» **Problem statement**
Find each line below that includes "being", then copy it.

[Plain-text document sources]
____________________
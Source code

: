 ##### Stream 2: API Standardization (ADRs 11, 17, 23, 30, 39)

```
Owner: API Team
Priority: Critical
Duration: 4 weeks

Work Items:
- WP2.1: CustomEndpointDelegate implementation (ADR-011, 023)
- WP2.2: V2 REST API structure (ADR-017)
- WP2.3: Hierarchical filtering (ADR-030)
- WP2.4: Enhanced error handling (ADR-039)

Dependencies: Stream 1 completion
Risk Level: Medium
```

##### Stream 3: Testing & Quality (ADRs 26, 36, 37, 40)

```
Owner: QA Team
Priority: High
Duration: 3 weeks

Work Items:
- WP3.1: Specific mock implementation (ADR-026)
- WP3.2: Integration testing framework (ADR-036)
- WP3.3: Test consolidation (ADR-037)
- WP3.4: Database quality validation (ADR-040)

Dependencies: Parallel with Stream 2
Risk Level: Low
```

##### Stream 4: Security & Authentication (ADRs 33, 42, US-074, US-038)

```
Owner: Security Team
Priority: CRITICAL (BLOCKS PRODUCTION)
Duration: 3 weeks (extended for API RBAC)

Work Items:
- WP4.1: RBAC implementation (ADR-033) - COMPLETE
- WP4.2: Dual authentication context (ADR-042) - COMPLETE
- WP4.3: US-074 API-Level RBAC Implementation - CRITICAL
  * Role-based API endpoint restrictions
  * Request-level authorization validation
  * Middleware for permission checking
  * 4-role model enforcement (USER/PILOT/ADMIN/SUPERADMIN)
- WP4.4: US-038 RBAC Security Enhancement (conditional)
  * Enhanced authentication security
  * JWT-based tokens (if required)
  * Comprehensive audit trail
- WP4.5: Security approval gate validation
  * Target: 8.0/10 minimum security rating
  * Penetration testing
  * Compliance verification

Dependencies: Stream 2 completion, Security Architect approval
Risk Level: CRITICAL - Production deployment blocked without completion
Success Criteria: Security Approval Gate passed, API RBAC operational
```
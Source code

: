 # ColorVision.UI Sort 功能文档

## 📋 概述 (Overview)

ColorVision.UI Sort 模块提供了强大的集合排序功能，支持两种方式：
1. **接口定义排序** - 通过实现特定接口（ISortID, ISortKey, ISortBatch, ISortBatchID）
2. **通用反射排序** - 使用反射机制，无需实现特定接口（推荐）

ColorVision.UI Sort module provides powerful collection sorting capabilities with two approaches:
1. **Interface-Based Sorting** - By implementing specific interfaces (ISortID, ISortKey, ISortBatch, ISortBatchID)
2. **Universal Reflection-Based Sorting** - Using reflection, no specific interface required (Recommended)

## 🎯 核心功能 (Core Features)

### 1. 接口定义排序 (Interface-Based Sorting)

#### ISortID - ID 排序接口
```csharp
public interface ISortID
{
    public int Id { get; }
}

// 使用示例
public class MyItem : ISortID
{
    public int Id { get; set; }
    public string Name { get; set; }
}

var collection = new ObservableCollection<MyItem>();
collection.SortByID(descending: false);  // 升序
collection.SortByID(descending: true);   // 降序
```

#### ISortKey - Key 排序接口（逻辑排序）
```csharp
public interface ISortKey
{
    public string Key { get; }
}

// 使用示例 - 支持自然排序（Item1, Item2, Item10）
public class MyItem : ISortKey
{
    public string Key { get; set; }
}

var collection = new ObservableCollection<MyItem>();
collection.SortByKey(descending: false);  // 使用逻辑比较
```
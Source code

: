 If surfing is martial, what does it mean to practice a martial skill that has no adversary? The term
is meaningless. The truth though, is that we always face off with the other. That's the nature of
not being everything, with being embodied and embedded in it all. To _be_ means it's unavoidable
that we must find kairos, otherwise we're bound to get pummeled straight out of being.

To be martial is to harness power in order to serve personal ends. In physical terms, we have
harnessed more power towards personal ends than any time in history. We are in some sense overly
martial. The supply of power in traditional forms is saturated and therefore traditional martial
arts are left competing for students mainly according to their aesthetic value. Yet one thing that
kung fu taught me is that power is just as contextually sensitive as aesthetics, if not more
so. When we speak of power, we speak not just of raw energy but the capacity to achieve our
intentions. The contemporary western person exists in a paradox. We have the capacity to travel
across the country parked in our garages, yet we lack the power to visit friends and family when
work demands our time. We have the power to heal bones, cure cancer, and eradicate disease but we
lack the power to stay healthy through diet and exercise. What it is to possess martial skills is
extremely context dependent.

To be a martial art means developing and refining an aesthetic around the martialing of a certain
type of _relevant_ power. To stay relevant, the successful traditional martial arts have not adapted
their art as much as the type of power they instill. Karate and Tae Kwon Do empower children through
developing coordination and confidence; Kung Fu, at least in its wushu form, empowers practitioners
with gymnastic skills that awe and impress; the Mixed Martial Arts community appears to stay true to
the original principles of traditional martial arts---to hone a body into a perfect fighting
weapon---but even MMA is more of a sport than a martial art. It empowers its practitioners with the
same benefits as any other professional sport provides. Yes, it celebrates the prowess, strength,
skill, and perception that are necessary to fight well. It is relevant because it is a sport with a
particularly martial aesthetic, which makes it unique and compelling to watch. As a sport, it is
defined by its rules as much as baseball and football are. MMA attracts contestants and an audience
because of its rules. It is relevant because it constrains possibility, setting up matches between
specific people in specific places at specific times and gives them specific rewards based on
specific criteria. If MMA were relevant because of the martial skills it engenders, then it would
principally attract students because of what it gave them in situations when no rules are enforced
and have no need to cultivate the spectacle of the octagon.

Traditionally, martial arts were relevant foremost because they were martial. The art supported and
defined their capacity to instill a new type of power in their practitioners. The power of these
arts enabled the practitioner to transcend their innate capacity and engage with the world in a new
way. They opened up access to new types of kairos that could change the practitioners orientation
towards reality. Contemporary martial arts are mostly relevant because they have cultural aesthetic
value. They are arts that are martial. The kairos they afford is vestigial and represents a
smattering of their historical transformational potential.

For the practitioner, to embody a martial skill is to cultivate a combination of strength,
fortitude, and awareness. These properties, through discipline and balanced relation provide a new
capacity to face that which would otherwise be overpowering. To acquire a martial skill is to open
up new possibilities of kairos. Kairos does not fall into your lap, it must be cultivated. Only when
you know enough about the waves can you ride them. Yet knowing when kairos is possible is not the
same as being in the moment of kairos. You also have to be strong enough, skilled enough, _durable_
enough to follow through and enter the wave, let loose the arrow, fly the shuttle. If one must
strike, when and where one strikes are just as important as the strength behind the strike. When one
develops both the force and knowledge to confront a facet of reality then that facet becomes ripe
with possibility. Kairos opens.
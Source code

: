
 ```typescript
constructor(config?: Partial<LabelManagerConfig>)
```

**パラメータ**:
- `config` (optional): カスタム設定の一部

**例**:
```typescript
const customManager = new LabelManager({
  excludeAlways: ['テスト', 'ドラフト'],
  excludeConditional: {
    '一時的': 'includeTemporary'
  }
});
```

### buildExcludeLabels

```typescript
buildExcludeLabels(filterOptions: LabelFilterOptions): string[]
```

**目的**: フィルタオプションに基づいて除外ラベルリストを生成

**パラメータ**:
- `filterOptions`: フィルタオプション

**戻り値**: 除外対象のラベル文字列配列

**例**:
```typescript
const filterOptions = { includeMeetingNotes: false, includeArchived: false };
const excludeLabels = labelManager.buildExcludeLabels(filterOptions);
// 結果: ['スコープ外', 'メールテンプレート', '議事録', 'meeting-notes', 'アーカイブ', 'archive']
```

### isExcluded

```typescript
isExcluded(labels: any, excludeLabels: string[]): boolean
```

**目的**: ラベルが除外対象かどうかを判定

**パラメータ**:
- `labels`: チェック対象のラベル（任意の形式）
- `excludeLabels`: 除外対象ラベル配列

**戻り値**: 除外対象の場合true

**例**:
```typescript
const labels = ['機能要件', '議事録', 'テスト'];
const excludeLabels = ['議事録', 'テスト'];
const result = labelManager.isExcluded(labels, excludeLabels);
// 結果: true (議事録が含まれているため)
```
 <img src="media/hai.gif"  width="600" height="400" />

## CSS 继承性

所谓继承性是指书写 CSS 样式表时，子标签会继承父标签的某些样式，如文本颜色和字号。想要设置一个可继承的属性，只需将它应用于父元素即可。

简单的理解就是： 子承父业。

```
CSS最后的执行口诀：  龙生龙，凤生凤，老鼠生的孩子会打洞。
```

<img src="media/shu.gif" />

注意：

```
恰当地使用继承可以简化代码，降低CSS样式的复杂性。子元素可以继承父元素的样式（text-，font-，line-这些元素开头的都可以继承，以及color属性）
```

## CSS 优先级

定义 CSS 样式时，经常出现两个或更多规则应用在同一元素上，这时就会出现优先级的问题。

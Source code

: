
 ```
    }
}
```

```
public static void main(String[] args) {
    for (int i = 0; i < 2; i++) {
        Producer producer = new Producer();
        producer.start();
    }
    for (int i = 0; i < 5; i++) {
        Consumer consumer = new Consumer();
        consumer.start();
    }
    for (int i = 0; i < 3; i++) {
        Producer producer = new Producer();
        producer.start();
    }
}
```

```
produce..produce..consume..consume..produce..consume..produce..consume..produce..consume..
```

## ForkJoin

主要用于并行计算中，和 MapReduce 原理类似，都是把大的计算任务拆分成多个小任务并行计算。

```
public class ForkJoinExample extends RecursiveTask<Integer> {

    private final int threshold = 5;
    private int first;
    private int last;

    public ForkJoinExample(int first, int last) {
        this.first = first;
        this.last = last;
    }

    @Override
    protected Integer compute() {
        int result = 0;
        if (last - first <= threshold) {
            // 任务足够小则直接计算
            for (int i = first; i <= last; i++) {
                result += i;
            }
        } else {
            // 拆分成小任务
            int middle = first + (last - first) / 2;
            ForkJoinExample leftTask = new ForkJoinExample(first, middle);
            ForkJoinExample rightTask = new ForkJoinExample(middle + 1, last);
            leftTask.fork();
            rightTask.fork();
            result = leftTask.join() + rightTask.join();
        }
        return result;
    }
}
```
____________________
» **Solution to this task**
not being everything, with being embodied and embedded in it all. To _be_ means it's unavoidable
that we must find kairos, otherwise we're bound to get pummeled straight out of being.
same as being in the moment of kairos. You also have to be strong enough, skilled enough, _durable_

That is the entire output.